At all times relevant to these allegations, both Gravette and McArthur were dually registered representatives with a FINRA registered broker/dealer called Ausdal Financial Partners. According to the SEC, Ausdal Financial was involved in these transactions because Criterion opened accounts for them at Ausdal and the private placement funds were held on Ausdal’s account statements.  Under FINRA Rules and regulatory notices, Ausdal Financial, at all times relevant, had a duty to supervise the disclosed Advisory activities of its registered representatives.  See FINRA Rule 3280, NTMs 91-32, 94-44, and 96-33.  The dual-registration of investment advisors creates supervisory challenges for brokerage firms like Ausdal because under SEC Rules, they must maintain and record transactions like those entered into by their dually registered agents on their books and records, or its a violation.  Since they must maintain transaction records which they did by virtue of holding these funds on their account statements, they also must supervise those transactions and the activities of their registered representatives, even if they appeared to be acting solely on behalf of their advisory firm. FINRA does not care and neither should the victims of this scam, which was executed in plain sight.  Any competent compliance department would have supervised the transitions in these real estate private placement funds.

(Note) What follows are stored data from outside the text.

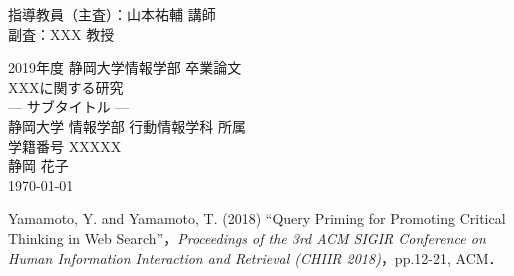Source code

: \documentclass[a4paper,12pt,oneside,openany,autodetect-engine,dvipdfmx,platex]{jsreport}
\newcommand{\ChangeHeaderRule}{%
     \let\subsubsection\subsection
     \let\subsection\section
     \let\section\chapter
}
\begin{document}
\begin{titlepage}
\begin{flushright}
指導教員（主査）：山本祐輔 講師\\
副査：XXX 教授
\end{flushright}
\begin{center}
\vspace*{80pt}
{\large 2019年度 静岡大学情報学部 卒業論文}\\

\vspace*{40pt}
{\huge XXXに関する研究}\\
\vspace{10pt}
{\Large --- サブタイトル ---}\\
\vfill
{静岡大学 情報学部 行動情報学科 所属}\\
{学籍番号 XXXXX}\\
\vspace{20pt}
{静岡 花子}\\
\vspace{20pt}
{\today}\\
\end{center}
\vfill
\end{titlepage}


\begin{abstract}

\end{abstract}


\tableofcontents

\newpage
\listoffigures
\listoftables


\ChangeHeaderRule


















\vspace{2em}

\begin{thebibliography}{99}
Yamamoto, Y. and Yamamoto, T. (2018) ``Query Priming for Promoting Critical Thinking in Web Search''，\textit{Proceedings of the 3rd ACM SIGIR Conference on Human Information Interaction and Retrieval (CHIIR 2018)}，pp.12-21, ACM．
\end{thebibliography}


\end{document}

The very nature of these funds being “private placements” would have required an added measure of scrutiny by Ausdal compliance. Private placements tend to be speculative and exposed investors to unique risks like lack of liquidity, concentrated risk, key-man risk, and management risk not typically found in publicly traded investments like mutual funds.  The most substantial issue with a private placement is that they typically pay their brokers very high commissions compared to more standard investments.